== Segment start ==
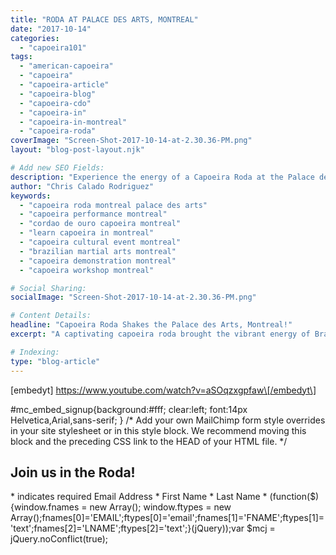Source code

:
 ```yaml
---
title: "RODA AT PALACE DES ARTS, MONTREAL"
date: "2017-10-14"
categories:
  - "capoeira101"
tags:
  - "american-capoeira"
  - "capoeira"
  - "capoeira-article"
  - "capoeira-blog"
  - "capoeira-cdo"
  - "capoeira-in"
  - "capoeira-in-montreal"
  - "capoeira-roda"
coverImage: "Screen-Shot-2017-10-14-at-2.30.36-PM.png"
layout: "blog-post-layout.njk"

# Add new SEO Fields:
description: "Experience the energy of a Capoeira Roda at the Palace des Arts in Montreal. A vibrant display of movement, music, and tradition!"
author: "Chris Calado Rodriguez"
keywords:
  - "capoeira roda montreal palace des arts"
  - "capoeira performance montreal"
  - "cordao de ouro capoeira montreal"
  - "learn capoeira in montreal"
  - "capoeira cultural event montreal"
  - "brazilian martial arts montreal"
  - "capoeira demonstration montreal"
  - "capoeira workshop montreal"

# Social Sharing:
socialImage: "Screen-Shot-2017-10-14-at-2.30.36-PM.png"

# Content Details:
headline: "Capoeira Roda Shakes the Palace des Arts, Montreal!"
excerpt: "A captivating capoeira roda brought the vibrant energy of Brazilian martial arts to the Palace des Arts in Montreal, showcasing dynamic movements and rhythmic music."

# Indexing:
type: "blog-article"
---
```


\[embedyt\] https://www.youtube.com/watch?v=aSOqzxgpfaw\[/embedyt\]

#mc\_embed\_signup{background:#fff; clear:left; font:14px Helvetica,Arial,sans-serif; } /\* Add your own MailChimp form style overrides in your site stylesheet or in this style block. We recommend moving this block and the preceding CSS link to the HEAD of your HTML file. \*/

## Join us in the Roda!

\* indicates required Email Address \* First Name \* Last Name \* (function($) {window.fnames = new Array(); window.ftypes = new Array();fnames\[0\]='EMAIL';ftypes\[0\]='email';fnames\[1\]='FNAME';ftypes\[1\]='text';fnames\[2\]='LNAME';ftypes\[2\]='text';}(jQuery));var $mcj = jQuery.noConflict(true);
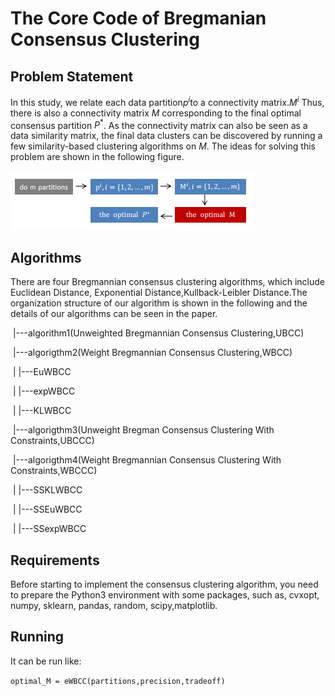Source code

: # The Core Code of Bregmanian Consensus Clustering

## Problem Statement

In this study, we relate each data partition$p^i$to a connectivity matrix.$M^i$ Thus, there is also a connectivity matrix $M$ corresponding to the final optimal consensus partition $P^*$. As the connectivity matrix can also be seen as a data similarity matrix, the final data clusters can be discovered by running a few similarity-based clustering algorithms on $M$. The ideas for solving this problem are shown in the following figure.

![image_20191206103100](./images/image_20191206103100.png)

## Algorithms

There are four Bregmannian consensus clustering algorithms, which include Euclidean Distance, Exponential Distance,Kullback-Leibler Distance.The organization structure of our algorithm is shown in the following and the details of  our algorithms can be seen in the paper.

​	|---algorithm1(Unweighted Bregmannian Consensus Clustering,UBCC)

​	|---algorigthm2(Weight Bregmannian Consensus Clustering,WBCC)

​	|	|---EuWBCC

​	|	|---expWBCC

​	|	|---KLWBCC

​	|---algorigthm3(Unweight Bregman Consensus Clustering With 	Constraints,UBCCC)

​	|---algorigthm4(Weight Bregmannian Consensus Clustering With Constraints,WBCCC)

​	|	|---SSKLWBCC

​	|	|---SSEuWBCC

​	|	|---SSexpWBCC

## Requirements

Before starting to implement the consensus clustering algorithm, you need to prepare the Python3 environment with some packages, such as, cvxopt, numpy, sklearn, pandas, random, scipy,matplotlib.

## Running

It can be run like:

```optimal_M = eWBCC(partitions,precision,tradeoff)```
== Segment end ==
== Segment start ==
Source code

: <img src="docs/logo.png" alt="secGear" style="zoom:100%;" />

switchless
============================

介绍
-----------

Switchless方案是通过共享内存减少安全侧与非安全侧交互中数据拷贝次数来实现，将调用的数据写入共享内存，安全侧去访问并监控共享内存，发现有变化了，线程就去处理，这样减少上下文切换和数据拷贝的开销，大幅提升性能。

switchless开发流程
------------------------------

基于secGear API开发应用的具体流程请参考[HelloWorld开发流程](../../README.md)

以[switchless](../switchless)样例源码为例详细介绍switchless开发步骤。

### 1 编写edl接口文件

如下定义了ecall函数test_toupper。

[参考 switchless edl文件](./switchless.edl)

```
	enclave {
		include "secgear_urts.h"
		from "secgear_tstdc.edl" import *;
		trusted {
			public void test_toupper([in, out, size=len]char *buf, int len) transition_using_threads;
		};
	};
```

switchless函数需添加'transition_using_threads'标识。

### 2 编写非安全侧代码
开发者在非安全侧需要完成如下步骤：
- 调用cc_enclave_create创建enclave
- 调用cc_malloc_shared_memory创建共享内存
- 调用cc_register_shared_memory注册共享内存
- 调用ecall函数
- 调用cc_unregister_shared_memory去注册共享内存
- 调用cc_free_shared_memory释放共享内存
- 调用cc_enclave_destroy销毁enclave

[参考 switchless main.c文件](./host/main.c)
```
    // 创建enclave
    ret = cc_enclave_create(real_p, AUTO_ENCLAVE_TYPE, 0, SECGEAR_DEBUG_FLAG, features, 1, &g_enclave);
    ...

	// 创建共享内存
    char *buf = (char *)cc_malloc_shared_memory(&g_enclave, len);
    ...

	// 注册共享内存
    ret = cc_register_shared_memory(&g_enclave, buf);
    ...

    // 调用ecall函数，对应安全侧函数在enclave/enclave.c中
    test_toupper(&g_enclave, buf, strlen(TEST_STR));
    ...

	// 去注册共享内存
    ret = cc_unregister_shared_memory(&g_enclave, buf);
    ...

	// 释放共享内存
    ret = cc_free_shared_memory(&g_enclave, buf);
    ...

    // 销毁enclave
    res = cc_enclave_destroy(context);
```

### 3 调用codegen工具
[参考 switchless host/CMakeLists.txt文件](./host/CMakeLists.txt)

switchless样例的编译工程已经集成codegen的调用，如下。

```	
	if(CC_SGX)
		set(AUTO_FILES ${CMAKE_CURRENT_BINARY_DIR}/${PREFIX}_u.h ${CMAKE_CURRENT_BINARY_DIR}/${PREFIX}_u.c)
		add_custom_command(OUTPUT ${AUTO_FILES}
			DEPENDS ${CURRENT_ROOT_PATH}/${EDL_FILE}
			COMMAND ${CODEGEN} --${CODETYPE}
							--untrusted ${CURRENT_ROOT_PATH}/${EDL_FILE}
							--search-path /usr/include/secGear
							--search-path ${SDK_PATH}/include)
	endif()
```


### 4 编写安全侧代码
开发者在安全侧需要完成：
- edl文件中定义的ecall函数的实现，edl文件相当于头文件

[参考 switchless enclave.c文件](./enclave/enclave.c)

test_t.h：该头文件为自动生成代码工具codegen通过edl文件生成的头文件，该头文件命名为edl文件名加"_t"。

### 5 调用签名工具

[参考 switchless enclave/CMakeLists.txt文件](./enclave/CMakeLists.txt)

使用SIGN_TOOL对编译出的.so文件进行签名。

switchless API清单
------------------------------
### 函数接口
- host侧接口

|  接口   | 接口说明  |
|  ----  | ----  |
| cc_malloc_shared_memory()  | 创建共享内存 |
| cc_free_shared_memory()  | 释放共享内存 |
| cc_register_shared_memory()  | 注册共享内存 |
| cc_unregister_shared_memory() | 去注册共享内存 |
== Segment end ==
== Segment start ==
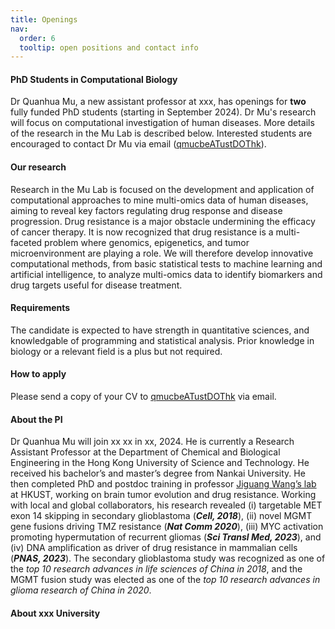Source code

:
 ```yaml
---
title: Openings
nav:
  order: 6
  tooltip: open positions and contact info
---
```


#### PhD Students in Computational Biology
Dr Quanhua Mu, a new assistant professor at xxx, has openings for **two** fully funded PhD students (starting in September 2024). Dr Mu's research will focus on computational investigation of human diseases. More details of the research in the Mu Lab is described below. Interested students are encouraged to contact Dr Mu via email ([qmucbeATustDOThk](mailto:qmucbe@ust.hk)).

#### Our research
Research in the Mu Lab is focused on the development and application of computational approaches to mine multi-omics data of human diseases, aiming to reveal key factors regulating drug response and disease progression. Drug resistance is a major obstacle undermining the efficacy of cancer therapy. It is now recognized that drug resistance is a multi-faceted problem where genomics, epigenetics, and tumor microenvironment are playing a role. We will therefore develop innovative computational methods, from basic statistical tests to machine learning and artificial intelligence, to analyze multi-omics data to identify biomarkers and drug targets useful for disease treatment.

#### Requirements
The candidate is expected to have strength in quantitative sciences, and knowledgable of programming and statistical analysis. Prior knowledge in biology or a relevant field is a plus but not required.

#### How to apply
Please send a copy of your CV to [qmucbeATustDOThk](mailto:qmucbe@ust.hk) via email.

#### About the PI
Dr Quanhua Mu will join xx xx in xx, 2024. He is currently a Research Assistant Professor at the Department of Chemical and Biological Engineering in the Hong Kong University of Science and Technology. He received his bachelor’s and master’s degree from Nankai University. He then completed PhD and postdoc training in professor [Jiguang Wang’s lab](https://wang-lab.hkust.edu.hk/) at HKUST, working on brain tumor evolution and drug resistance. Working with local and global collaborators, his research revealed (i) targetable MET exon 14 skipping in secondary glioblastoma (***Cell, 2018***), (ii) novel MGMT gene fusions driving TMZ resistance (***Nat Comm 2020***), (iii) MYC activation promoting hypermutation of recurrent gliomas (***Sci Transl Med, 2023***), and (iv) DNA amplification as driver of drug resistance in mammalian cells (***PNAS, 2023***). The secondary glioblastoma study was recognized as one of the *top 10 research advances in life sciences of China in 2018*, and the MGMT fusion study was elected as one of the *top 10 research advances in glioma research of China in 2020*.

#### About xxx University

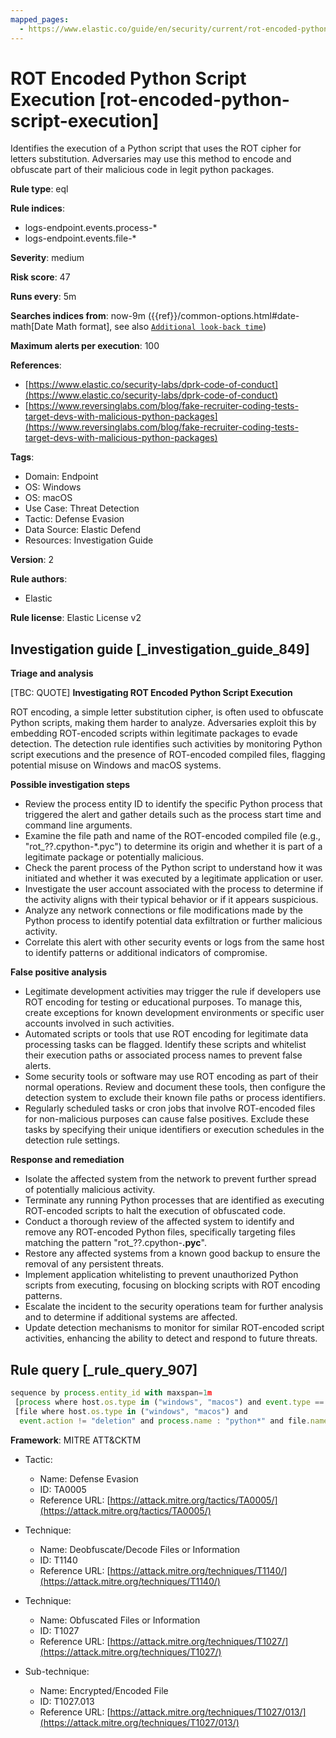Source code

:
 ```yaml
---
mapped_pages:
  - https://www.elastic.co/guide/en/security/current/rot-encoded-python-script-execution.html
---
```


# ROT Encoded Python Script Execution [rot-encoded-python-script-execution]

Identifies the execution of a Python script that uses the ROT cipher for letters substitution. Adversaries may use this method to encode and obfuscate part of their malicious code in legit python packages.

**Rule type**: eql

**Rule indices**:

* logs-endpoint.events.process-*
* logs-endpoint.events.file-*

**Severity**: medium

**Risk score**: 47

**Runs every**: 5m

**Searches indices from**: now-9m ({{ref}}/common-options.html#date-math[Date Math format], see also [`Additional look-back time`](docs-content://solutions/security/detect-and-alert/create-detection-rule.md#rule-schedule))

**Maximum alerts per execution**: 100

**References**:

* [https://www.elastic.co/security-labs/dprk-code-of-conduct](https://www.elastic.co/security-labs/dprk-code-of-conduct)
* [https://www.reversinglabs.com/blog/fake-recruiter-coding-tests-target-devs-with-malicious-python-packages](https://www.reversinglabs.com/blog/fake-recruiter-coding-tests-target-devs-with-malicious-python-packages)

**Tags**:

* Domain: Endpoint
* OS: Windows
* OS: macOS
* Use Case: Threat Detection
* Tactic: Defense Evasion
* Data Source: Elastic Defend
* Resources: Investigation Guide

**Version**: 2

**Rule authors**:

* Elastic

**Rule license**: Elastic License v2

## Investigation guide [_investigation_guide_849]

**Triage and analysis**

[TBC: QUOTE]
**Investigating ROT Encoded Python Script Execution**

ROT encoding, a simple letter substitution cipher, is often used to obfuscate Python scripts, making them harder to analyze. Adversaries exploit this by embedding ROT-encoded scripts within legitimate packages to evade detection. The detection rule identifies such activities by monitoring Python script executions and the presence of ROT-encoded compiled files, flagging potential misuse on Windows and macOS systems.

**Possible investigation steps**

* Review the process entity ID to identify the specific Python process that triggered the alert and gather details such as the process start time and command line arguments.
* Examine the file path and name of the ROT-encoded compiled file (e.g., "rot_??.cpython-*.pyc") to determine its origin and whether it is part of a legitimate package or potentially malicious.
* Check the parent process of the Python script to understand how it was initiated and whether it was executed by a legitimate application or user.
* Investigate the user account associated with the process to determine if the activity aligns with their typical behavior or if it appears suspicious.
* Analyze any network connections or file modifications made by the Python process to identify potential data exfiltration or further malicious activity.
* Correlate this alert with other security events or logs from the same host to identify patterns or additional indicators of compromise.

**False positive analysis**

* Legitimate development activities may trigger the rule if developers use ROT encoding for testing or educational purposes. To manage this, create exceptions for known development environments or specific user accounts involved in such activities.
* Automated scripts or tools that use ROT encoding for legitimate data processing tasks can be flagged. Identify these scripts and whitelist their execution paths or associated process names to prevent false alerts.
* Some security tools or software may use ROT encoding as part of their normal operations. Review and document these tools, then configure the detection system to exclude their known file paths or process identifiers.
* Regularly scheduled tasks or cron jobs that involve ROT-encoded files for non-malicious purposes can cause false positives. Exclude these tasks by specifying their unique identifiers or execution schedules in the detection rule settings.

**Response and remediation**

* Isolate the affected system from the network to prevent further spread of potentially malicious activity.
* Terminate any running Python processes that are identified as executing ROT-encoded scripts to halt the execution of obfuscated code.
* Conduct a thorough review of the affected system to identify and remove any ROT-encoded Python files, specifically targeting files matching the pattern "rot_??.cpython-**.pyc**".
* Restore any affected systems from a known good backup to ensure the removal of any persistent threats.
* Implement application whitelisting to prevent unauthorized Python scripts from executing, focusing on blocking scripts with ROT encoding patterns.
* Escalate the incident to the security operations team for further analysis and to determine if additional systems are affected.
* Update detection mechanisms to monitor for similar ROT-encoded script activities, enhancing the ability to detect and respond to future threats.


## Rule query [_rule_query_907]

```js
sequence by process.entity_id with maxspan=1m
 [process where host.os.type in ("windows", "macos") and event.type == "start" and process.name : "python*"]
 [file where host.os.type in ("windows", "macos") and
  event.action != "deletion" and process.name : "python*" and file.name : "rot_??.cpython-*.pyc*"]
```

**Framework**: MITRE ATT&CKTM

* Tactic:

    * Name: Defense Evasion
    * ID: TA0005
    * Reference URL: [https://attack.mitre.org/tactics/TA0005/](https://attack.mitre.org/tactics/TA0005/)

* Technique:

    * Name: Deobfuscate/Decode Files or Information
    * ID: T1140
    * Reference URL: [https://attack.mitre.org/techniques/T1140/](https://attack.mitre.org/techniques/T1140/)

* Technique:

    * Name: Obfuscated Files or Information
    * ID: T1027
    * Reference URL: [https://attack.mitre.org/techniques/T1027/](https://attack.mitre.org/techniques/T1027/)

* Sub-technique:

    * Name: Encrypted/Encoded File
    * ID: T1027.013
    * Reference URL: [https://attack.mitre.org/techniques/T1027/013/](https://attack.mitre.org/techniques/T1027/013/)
== Segment end ==
Work order: Copy each line holding the word "techniques" from the listing above.

Reply:
    * Reference URL: [https://attack.mitre.org/techniques/T1140/](https://attack.mitre.org/techniques/T1140/)
    * Reference URL: [https://attack.mitre.org/techniques/T1027/](https://attack.mitre.org/techniques/T1027/)
    * Reference URL: [https://attack.mitre.org/techniques/T1027/013/](https://attack.mitre.org/techniques/T1027/013/)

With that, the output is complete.